Below are the records; copy each line in which "aExistence" can be found.

[[ Dataset extract open ]]

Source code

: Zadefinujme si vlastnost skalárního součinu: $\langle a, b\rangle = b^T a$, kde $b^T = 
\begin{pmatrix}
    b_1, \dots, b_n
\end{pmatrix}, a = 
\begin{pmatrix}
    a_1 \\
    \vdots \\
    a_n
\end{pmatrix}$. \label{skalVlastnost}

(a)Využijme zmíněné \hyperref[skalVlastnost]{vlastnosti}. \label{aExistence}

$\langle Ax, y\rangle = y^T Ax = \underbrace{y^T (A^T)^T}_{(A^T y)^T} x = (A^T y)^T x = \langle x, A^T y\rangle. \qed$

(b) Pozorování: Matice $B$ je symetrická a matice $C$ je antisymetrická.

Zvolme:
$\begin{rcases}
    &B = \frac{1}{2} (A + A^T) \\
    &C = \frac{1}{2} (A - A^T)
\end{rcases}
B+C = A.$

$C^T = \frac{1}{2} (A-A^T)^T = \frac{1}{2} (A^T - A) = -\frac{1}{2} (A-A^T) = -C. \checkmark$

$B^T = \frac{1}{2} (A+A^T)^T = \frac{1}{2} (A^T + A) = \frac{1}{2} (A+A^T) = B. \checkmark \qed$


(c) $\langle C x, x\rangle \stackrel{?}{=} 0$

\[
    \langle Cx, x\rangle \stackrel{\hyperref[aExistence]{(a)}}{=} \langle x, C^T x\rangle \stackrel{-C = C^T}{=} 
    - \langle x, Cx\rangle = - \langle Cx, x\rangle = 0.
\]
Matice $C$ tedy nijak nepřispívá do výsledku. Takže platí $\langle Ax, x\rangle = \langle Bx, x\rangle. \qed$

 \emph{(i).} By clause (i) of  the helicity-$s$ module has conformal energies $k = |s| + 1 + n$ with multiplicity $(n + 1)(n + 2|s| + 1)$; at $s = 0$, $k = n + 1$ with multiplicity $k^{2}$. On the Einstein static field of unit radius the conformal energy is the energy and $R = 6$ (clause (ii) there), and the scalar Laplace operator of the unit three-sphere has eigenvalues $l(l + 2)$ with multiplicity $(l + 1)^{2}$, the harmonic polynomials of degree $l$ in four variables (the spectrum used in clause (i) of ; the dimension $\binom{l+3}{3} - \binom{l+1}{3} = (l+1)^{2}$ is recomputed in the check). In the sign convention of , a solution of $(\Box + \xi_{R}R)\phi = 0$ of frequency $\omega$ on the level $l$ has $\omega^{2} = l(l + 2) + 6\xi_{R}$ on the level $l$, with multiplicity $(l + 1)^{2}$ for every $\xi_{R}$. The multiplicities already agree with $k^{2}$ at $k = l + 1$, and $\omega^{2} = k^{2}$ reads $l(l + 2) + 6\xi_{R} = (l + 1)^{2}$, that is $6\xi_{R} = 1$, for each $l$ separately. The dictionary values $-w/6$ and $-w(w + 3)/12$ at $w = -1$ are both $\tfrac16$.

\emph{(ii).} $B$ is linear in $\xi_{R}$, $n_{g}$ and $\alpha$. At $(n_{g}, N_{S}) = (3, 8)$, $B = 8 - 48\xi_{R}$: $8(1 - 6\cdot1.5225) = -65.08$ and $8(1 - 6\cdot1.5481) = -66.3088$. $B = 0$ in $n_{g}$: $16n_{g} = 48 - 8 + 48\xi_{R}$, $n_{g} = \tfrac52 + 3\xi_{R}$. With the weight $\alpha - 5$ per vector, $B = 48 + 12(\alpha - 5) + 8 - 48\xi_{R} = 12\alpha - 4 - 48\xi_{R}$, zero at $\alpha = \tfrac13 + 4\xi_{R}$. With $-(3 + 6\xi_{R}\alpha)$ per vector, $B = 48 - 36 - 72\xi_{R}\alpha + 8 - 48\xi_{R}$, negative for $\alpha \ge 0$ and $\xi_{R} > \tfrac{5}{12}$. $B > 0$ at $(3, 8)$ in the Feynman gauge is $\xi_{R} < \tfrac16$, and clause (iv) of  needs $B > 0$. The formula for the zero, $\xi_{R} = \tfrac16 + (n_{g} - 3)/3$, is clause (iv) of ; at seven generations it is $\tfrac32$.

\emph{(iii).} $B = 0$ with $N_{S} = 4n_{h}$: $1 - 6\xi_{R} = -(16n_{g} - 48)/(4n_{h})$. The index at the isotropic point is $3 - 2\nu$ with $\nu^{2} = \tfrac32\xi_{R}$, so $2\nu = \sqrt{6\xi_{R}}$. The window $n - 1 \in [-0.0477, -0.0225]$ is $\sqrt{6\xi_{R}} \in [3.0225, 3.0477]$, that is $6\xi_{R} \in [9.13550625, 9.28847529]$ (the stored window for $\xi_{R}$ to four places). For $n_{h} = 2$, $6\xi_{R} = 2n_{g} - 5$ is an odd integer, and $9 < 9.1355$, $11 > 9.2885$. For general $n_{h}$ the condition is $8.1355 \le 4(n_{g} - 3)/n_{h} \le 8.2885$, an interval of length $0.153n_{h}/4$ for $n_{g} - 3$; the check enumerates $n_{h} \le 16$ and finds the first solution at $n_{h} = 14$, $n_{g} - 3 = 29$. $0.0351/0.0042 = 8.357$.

[[ Dataset extract closed ]]

__Solution__
(a)Využijme zmíněné \hyperref[skalVlastnost]{vlastnosti}. \label{aExistence}
    \langle Cx, x\rangle \stackrel{\hyperref[aExistence]{(a)}}{=} \langle x, C^T x\rangle \stackrel{-C = C^T}{=} 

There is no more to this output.